Blaine Scully goes up for a kick with many Italians bearing down on him. David Barpal photo.

Several USA players have said this weekend that Saturday’s game again Italy was the true beginning of the John Mitchell era.

The reasoning is fairly logical - this was the first game where Mitchell got to pick his own players, as he was hired too late to do that in the Americas Rugby Championship in February.

But, unlike the beginning of other coaches’ tenures, then, Mitchell got a soft opening, where he was able to see, in general, the types of players he has at his disposal, and what he needs to accomplish and fix with them.
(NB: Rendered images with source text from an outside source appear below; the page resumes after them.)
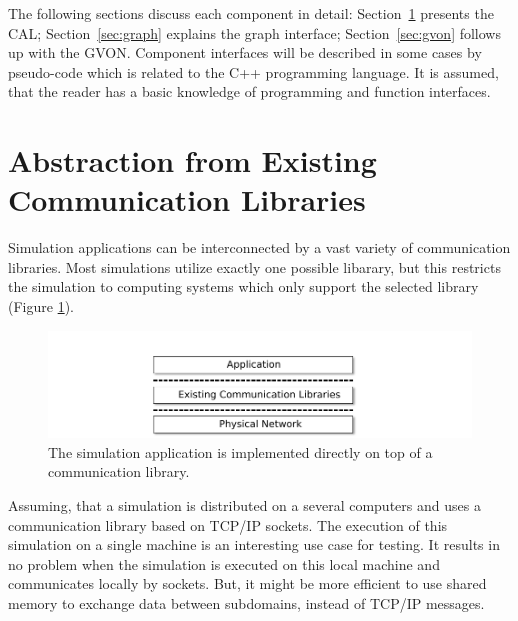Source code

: The following sections discuss each component in detail:
Section~\ref{sec:comm_abstraction} presents the CAL;
Section~\ref{sec:graph} explains the graph interface;
Section~\ref{sec:gvon} follows up with the GVON.  Component interfaces
will be described in some cases by pseudo-code which is related to the
C++ programming language. It is assumed, that the reader has a basic
knowledge of programming and function interfaces.

\section{Abstraction from Existing Communication Libraries}
\label{sec:comm_abstraction}

Simulation applications can be interconnected by a vast variety of
communication libraries. Most simulations utilize exactly one possible
libarary, but this restricts the simulation to computing systems which
only support the selected library (Figure
\ref{fig:design_state_of_the_art}).

\begin{figure}[H]
  \centering \includegraphics[width=\textwidth]{graphics/30_design_state_of_the_art}
  \caption{The simulation application is implemented directly on top
    of a communication library.}
  \label{fig:design_state_of_the_art}
\end{figure}

Assuming, that a simulation is distributed on a several computers and uses a
communication library based on TCP/IP sockets. The execution of this
simulation on a single machine is an interesting use case for
testing. It results in no problem when the simulation is executed on
this local machine and communicates locally by sockets.  But, it might
be more efficient to use shared memory to exchange data between
subdomains, instead of TCP/IP messages.

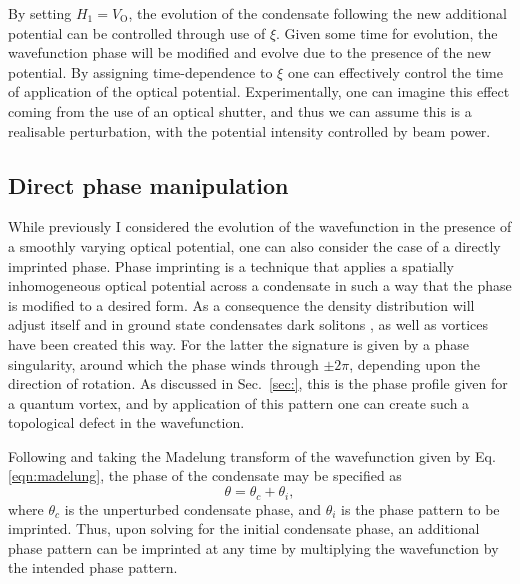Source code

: By setting $H_1 = V_{\textrm{O}}$, the evolution of the condensate following the new additional potential can be controlled through use of $\xi$. Given some time for evolution, the wavefunction phase will be modified and evolve due to the presence of the new potential. By assigning time-dependence to $\xi$ one can effectively control the time of application of the optical potential. Experimentally, one can imagine this effect coming from the use of an optical shutter, and thus we can assume this is a realisable perturbation, with the potential intensity controlled by beam power.

\subsection{Direct phase manipulation}\label{sec:phase}

While previously I considered the evolution of the wavefunction in the presence of a smoothly varying optical potential, one can also consider the case of a directly imprinted phase. Phase imprinting is a technique that applies a spatially inhomogeneous optical potential across a condensate in such a way that the phase is modified to a desired form. As a consequence the density distribution will adjust itself and in ground state condensates dark solitons \cite{BEC:Denschlag_science_2000}, as well as vortices \cite{Vtx:Dobrek_pra_1999} have been created this way. For the latter the signature is given by a phase singularity, around which the phase winds through $\pm 2\pi$, depending upon the direction of rotation. As discussed in Sec.~\ref{sec:}, this is the phase profile given for a quantum vortex, and by application of this pattern one can create such a topological defect in the wavefunction.

Following \cite{BK:Pitaevskii_Stringari_2003} and taking the Madelung transform of the wavefunction given by Eq. \eqref{eqn:madelung}, the phase of the condensate may be specified as
\begin{equation}
\theta = \theta_c + \theta_i,
\end{equation}
where $\theta_c$ is the unperturbed condensate phase, and $\theta_i$ is the phase pattern to be imprinted. Thus, upon solving for the initial condensate phase, an additional phase pattern can be imprinted at any time by multiplying the wavefunction by the intended phase pattern.

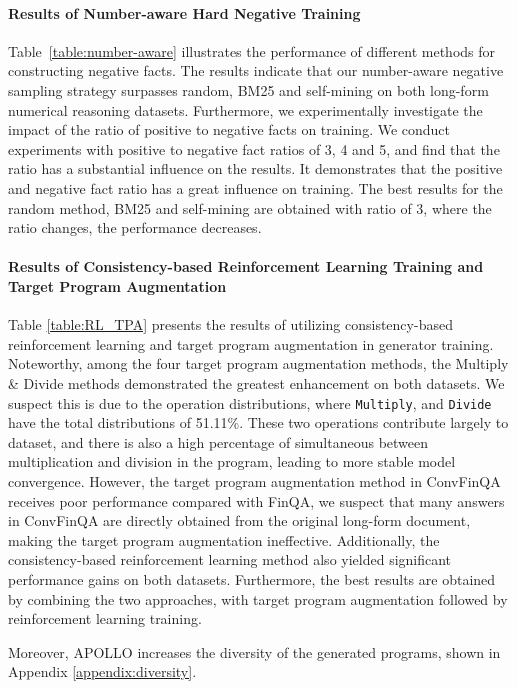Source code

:\documentclass[11pt]{article}
\begin{document}
\paragraph{Results of Number-aware Hard Negative Training}
Table~\ref{table:number-aware} illustrates the performance of different methods for constructing negative facts. The results indicate that our number-aware negative sampling strategy surpasses random, BM25 and self-mining on both long-form numerical reasoning datasets. Furthermore, we experimentally investigate the impact of the ratio of positive to negative facts on training. We conduct experiments with positive to negative fact ratios of 3, 4 and 5, and find that the ratio has a substantial influence on the results. It demonstrates that the positive and negative fact ratio has a great influence on training. The best results for the random method, BM25 and self-mining are obtained with ratio of 3, where the ratio changes, the performance decreases. 



\paragraph{Results of Consistency-based Reinforcement Learning Training and Target Program Augmentation}
Table \ref{table:RL_TPA} presents the results of utilizing consistency-based reinforcement learning and target program augmentation in generator training. Noteworthy, among the four target program augmentation methods, the Multiply \& Divide methods demonstrated the greatest enhancement on both datasets. We suspect this is due to the operation distributions, where \texttt{Multiply}, and \texttt{Divide} have the total distributions of 51.11\%. These two operations contribute largely to dataset, and there is also a high percentage of simultaneous between multiplication and division in the program, leading to more stable model convergence. However, the target program augmentation method in ConvFinQA receives poor performance compared with FinQA, we suspect that many answers in ConvFinQA are directly obtained from the original long-form document, making the target program augmentation ineffective. Additionally, the consistency-based reinforcement learning method also yielded significant performance gains on both datasets. Furthermore, the best results are obtained by combining the two approaches, with target program augmentation followed by reinforcement learning training.

Moreover, APOLLO increases the diversity of the generated programs, shown in Appendix \ref{appendix:diversity}.
\end{document}
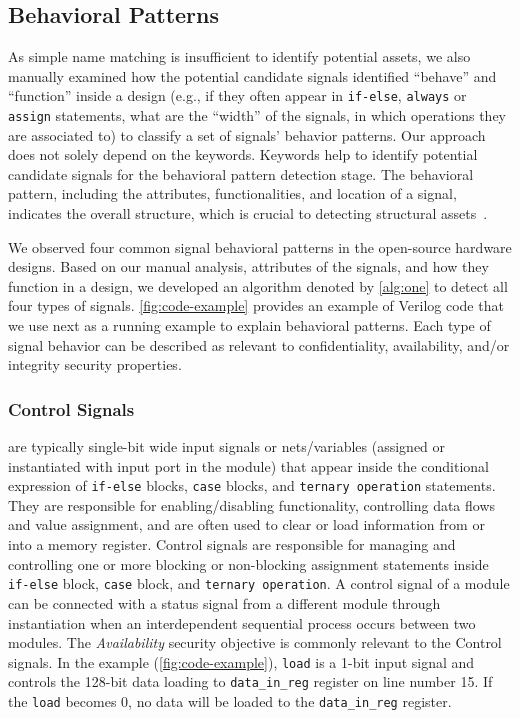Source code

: \subsection{Behavioral Patterns\label{ssec:BP}}

As simple name matching is insufficient to identify potential assets, we also manually examined how the potential candidate signals identified ``behave'' and ``function'' inside a design (e.g., if they often appear in \texttt{if-else}, \texttt{always} or \texttt{assign} statements, what are the ``width'' of the signals, in which operations they are associated to) to classify a set of signals' behavior patterns. 
Our approach does not solely depend on the keywords. 
Keywords help to identify potential candidate signals for the behavioral pattern detection stage. The behavioral pattern, including the attributes, functionalities, and location of a signal, indicates the overall structure, which is crucial to detecting structural assets~\cite{ieee_p3164_working_group_asset_2024}.

We observed four common signal behavioral patterns in the open-source hardware designs. 
Based on our manual analysis, attributes of the signals, and how they function in a design, we developed an algorithm denoted by \autoref{alg:one} to detect all four types of signals. 
\autoref{fig:code-example} provides an example of Verilog code that we use next as a running example to explain behavioral patterns. 
Each type of signal behavior can be described as relevant to confidentiality, availability, and/or integrity security properties. 

\subsubsection{Control Signals} are typically single-bit wide input signals or nets/variables (assigned or instantiated with input port in the module) that appear inside the conditional expression of \texttt{if-else} blocks, \texttt{case} blocks, and \texttt{ternary operation} statements. 
They are responsible for enabling/disabling functionality, controlling data flows and value assignment, and are often used to clear or load information from or into a memory register. Control signals are responsible for managing and controlling one or more blocking or non-blocking assignment statements inside \texttt{if-else} block, \texttt{case} block, and \texttt{ternary operation}. 
A control signal of a module can be connected with a status signal from a different module through instantiation when an interdependent sequential process occurs between two modules.
The \textit{Availability} security objective is commonly relevant to the Control signals. 
In the example (\autoref{fig:code-example}), \texttt{load} is a 1-bit input signal and controls the 128-bit data loading to \texttt{data\_in\_reg} register on line number 15. If the \texttt{load} becomes 0, no data will be loaded to the \texttt{data\_in\_reg} register. 


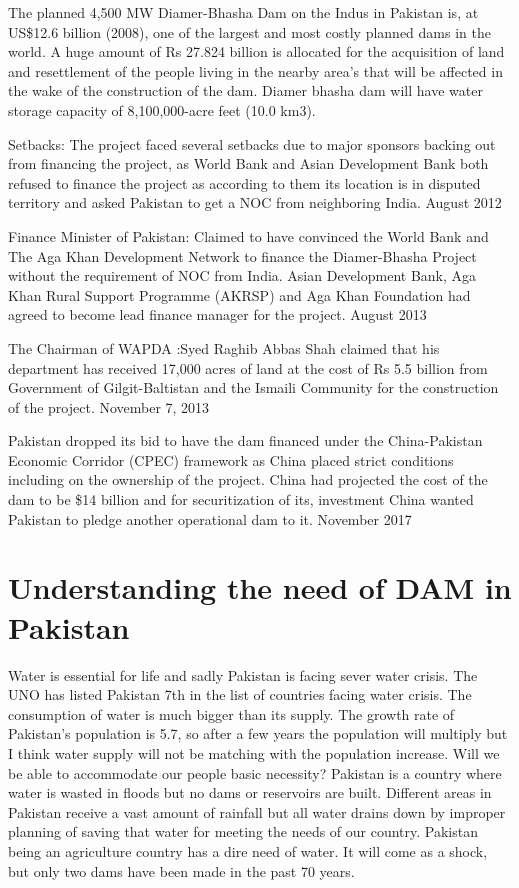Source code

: \documentclass[11pt, journal,letterpaper,compsoc]{IEEEtran}
\begin{document}
The planned 4,500 MW Diamer-Bhasha Dam on the Indus in Pakistan is, at US\$12.6 billion (2008), one of the largest and most costly planned dams in the world. A huge amount of Rs 27.824 billion is allocated for the acquisition of land and resettlement of the people living in the nearby area’s that will be affected in the wake of the construction of the dam. Diamer bhasha dam will have water storage capacity of 8,100,000-acre feet (10.0 km3). 

Setbacks:
The project faced several setbacks due to major sponsors backing out from financing the project, as World Bank and Asian Development Bank both refused to finance the project as according to them its location is in disputed territory and asked Pakistan to get
 a NOC from neighboring India.
\hfill  August 2012

Finance Minister of Pakistan: Claimed to have convinced the World Bank and The Aga Khan Development Network to finance the Diamer-Bhasha Project without the requirement of NOC from India. Asian Development Bank, Aga Khan Rural Support Programme
 (AKRSP) and Aga Khan Foundation had agreed to become lead finance manager for the project.
\hfill  August 2013

The Chairman of WAPDA :Syed Raghib Abbas Shah claimed that his department has received 17,000 acres of land at the cost of Rs 5.5 billion from Government of Gilgit-Baltistan and the Ismaili Community for the construction of the project.
\hfill November 7, 2013 
 
Pakistan dropped its bid to have the dam financed under the China-Pakistan Economic Corridor (CPEC) framework as China placed strict conditions including on the ownership of the project. China had projected the cost of the dam to be \$14 billion and for
securitization of its, investment China wanted Pakistan to pledge another operational dam to it.
\hfill November 2017


\section{Understanding the need of DAM in Pakistan}
Water is essential for life and sadly Pakistan is facing sever water crisis. The UNO has listed Pakistan 7th in the list of countries facing water crisis. The consumption of water is much bigger than its supply. The growth rate of Pakistan’s population is 5.7, so after a few years the population will multiply but I think water supply will not be matching with the population increase. Will we be able to accommodate our people basic necessity?
Pakistan is a country where water is wasted in floods but no dams or reservoirs are built. Different areas in Pakistan receive a vast amount of rainfall but all water drains down by improper planning of saving that water for meeting the needs of our country. Pakistan being an agriculture country has a dire need of water. It will come as a shock, but only two dams have been made in the past 70 years.
\end{document}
So coming into this weekend, he knew the program needed work on things like scrums, and avoiding penalties, and fitness.

USA penalized v Italy 2016. Photo David Barpal for Goff Rugby Report
Penalties against the USA were costly. David Barpal photo.
Blaine Scully and Will Holder on defense v Italy 2016. Colleen McCloskey photo.
Scully and Will Holder come to help. Colleen McCloskey photo.
Ruck USA v Italy 2016. David Barpal photo.
Got to be at the breakdown. Todd Clever and Chris Baumann are there for Andrew Durutalo. David Barpal photo.

For wing Blaine Scully, certainly one of the leaders of the team, the game went as expected, and they ticked some boxes, but maybe not all.

“Any time you come up against Italians you expect physicality,” Scully told Goff Rugby Report. “You expect those driving lineouts and a tough scrum, and we got that. They were tough at the breakdown and we knew we had to get to the breakdown early to beat them to the punch and nullify their momentum. It was always going to be a tough battle.”

Well, did they get tot he breakdowns early? On defense, it seems they did. The Eagles tackled well, forced some turnovers, and made sure the ball wasn’t too quick for Italy.

But on offense, they let themselves down. They gave up way too many holding-on penalties - one of those killer penalties because it gives up possession and territory, and destroys momentum.

Holding-on penalties led to at least half of Italy’s points (we’re not sure about that, but it’s close, anyway). Scully agreed it was a problem.

“It just shows how important it is to get to the breakdown early and how important the breakdown is overall,” he said.

But even so the USA was in with a chance to win that game. A little more luck on Nate Augspurger’s charge-down and they could have scored the game-winner right there. What Scully said he was pleased with was that they didn’t let Italy get away from them, and kept battling as a unit.

“A test match is a constant arm wrestle,” said Scully. “As we become a more mature team, we are learning to stay in that army wrestle. When they scored [to go up 21-13] it was not a panic moment. We knew we were never going to give up. We wanted to show everyone what we’re capable of.”

In the end, it was a loss, but a close loss to a very good Italy team. Sure they were winless this year until now, but had been very competitive with France, Argentina, and Scotland. It’s a sign in part of how far there is to go, but if it’s really the start of the Mitchell era, maybe it’s not such a bad starting-off point.